Reactive Dog Struggles

Reactive Dog Struggles and Strategies

As any dog parent who is struggling with a reactive dog knows, life is spent in management and/or response mode.  The dog can only be walked certain routes or certain times a day, guests are a rare occasion, and the idea of taking this dog in vacation is terrifying.  As owners we often feel ashamed of our dog's behaviors and may get bothered by other dogs being able to enjoy a park or hiking trail.  Owners often become reactive too, yelling for other people to leash their dog, pulling their dog in tighter and tighter as a person/dog walks passed, and yes venting about encounters on social media.  But really reactive dog owners often feel bad for their dogs, are frustrated because they don't know what to do, and resort to lashing out at others.

Wait? Was I talking about people or dogs in that last paragraph?

Let's look at reactive dogs a moment.  The dog spends much of their time in fight or flight mode.  They are not sure about anything in the environment so they are on high alert the moment they walk out the door.  Dogs just want to spend a nice, peaceful afternoon walking with their human & enjoying their human, but intruders (people, dogs, etc) keep showing up.  The dog often feels their owners emotions when an intruder is spotted.  They are frustrated because they don't know what that intruder will do or what they should be doing. And they lash out at the intruder or anyone around by barking, lunging, nipping the air (or the intruder if they are close enough)

Sound familiar?

What does the person want in that moment?
  • To create distance from others.
  • To love and care for their dog the best they can.
And dogs want that same thing, but both are frustrated and don't know what else to do.


We need to take a moment and look at the word reactive before we talk about solutions.  The most common reasons people label dogs as reactive is because they do a behavior the human doesn't like (bark, lunge, jump, etc) when something in the environment changes such as a new person or dog shows up.  The dictionary definition of reactive is much broader making it so every animal on the planet is either reactive or dead.  People get hungry, they eat.  The phone rings and we make a decision to answer it or silence/ignore it based on the criteria we've set for when we want to talk to people.  The dog needs to pee, does a potty signal to owner (dog's reaction) and the owner takes them out to potty (owner's reaction.) What happens if the dog or the owner fail to react quick enough???

In our world some how the terms reactive and aggressive became intertwined to mean the same thing.  But it's a ton more work dealing with an aggressive dog.  In reality reactive means the dog is over-reacting to something in the environment.  This could be a fearful dog who would rather run away, but can't so they prepare for the fight.  This could also be a young, adolescent dog that is struggling with regulating their emotions and behaviors. l while their brain moves from puppyhood to adult lift.  The problem then occurs that when these dogs over-react to something over and over without learning that distraction is safe, the problem continues to grow until this dog is now aggressive.  An aggressive dog skips the flight response and jumps straight to a fight response anytime they perceive something as dangerous.  There's no turning back to these dogs because they are running on instinct in kill or be killed mode.

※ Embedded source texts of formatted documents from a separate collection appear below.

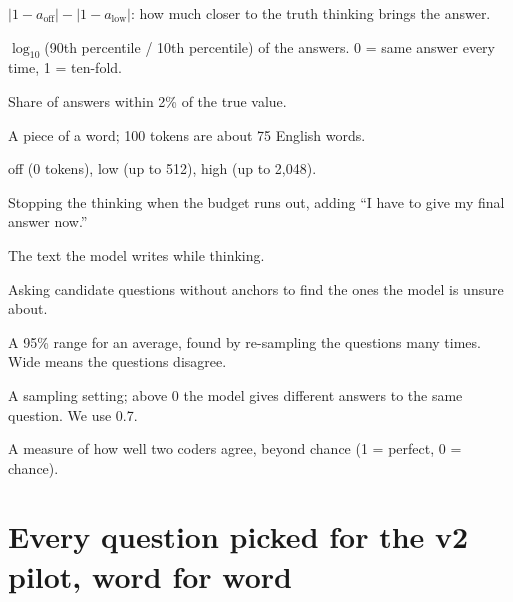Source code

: \documentclass[11pt,a4paper]{article}
\begin{document}
\begin{description}[style=nextline,leftmargin=0.5cm,itemsep=3pt]
  \item[Thinking gain] $|1-a_{\text{off}}| - |1-a_{\text{low}}|$: how much closer to the truth thinking brings the answer.
  \item[Spread] $\log_{10}$(90th percentile / 10th percentile) of the answers. 0 = same answer every time, 1 = ten-fold.
  \item[Known] Share of answers within 2\% of the true value.
  \item[Token] A piece of a word; 100 tokens are about 75 English words.
  \item[Thinking level] off (0 tokens), low (up to 512), high (up to 2,048).
  \item[Budget forcing] Stopping the thinking when the budget runs out, adding ``I have to give my final answer now.''
  \item[Trace] The text the model writes while thinking.
  \item[Screening] Asking candidate questions without anchors to find the ones the model is unsure about.
  \item[Bootstrap interval] A 95\% range for an average, found by re-sampling the questions many times. Wide means the questions disagree.
  \item[Temperature] A sampling setting; above 0 the model gives different answers to the same question. We use 0.7.
  \item[Cohen's kappa] A measure of how well two coders agree, beyond chance (1 = perfect, 0 = chance).
\end{description}

\section{Every question picked for the v2 pilot, word for word}
\label{app:questions}
\end{document}
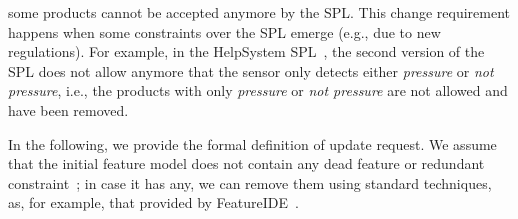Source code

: \begin{tikzborder}{\cite{Gargantini16:validation}}
\begin{tikzborder}{\cite{gargantini_combinatorial_2017}}
\begin{tikzborder}{\cite{gargantini_combinatorial_2017}}
\begin{tikzborder}{\cite{garn2019}}
\begin{tikzborder}{\cite{arcaini2019achieving}}
\begin{compactitem}
		\item some products cannot be accepted anymore by the SPL. This change requirement happens when some constraints over the SPL emerge (e.g., due to new regulations). For example, in the {HelpSystem} SPL~\cite{helpSystemPaper}, the second version of the SPL does not allow anymore that the sensor only detects either {\it pressure} or {\it not pressure}, i.e., the products with only {\it pressure} or {\it not pressure} are not allowed and have been removed.
	\end{compactitem}
	
	In the following, we provide the formal definition of update request. We assume that the initial feature model does not contain any dead feature or redundant constraint~\cite{benavides2010automated,Duran2017FLAME}; in case it has any, we can remove them using standard techniques, as, for example, that provided by FeatureIDE~\cite{FeatureIDEbook}.
	

\end{tikzborder}
\end{tikzborder}
\end{tikzborder}
\end{tikzborder}
\end{tikzborder}
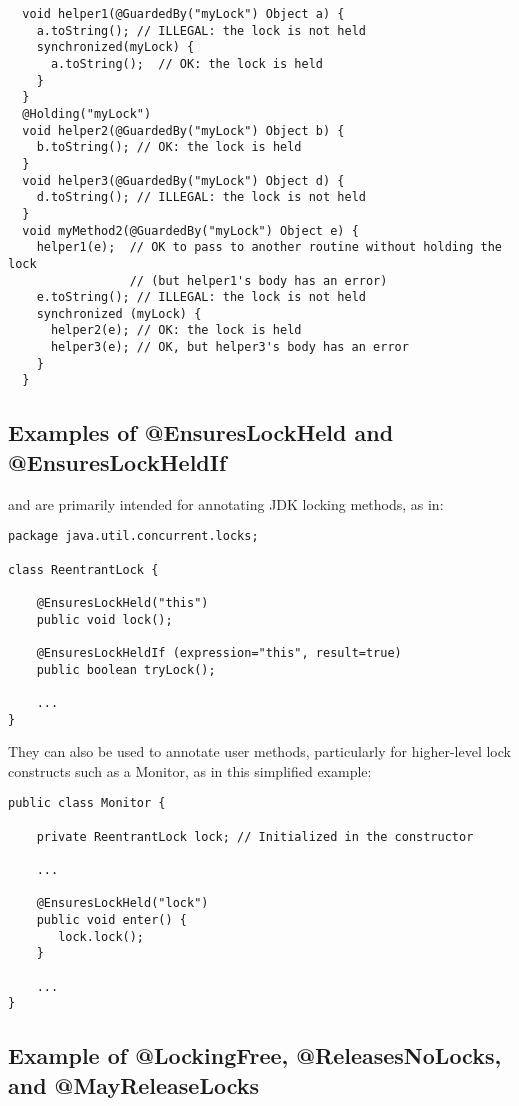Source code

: \begin{Verbatim}
  void helper1(@GuardedBy("myLock") Object a) {
    a.toString(); // ILLEGAL: the lock is not held
    synchronized(myLock) {
      a.toString();  // OK: the lock is held
    }
  }
  @Holding("myLock")
  void helper2(@GuardedBy("myLock") Object b) {
    b.toString(); // OK: the lock is held
  }
  void helper3(@GuardedBy("myLock") Object d) {
    d.toString(); // ILLEGAL: the lock is not held
  }
  void myMethod2(@GuardedBy("myLock") Object e) {
    helper1(e);  // OK to pass to another routine without holding the lock
                 // (but helper1's body has an error)
    e.toString(); // ILLEGAL: the lock is not held
    synchronized (myLock) {
      helper2(e); // OK: the lock is held
      helper3(e); // OK, but helper3's body has an error
    }
  }
\end{Verbatim}


\subsection{Examples of @EnsuresLockHeld and @EnsuresLockHeldIf\label{ensureslockheld-examples}}

 and  are primarily intended
for annotating JDK locking methods, as in:

\begin{Verbatim}
package java.util.concurrent.locks;

class ReentrantLock {

    @EnsuresLockHeld("this")
    public void lock();

    @EnsuresLockHeldIf (expression="this", result=true)
    public boolean tryLock();

    ...
}
\end{Verbatim}

They can also be used to annotate user methods, particularly for
higher-level lock constructs such as a Monitor, as in this simplified example:

\begin{Verbatim}
public class Monitor {

    private ReentrantLock lock; // Initialized in the constructor

    ...

    @EnsuresLockHeld("lock")
    public void enter() {
       lock.lock();
    }

    ...
}
\end{Verbatim}

\subsection{Example of @LockingFree, @ReleasesNoLocks, and @MayReleaseLocks\label{lock-lockingfree-example}}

Cam is afraid of strange dogs and men!
His anxiety raises every time we go in the car to walk in community places.
As a senior dog that has worked through so much, he spends his time sniffing rural environments away from dogs & men.  If he had a protective bubble that represented his safe zone, when he first came to our family, his safe zone was over 200 feet away from triggers.  Now his safe zone is more like 5 feet away from triggers, but his anxiety still raises the moment we step out of the car and he smells other people or dogs.

There is a solution for both over-reactive and aggressive dogs!

That solution has a ton of common steps with both dogs however the over-reactive dog will typically move through the steps much quicker and an aggressive dog is going to need more distance and time to heal and see a change in their emotions.

I don't talk about aversive tools much because it's such a hot topic, but I can't leave it out here.  Many owners & trainers switch to aversive gear with these dogs to control the situation.  That is NOT the right approach!  When we punish a dog for barking, we are telling them that whatever they are afraid of causes pain. 

(Dog: Every time I see a stranger my neck gets hurt therefore strangers cause pain.)

If our dogs are afraid and barking they are communicating that they need space.  If we take away that communication, the dog is forced to escalate to an even worse behavior. Barking didn't help so maybe they lunge...OUCH!  That didn't work so maybe they nip at the air...OUCH!  That didn't work, what's next?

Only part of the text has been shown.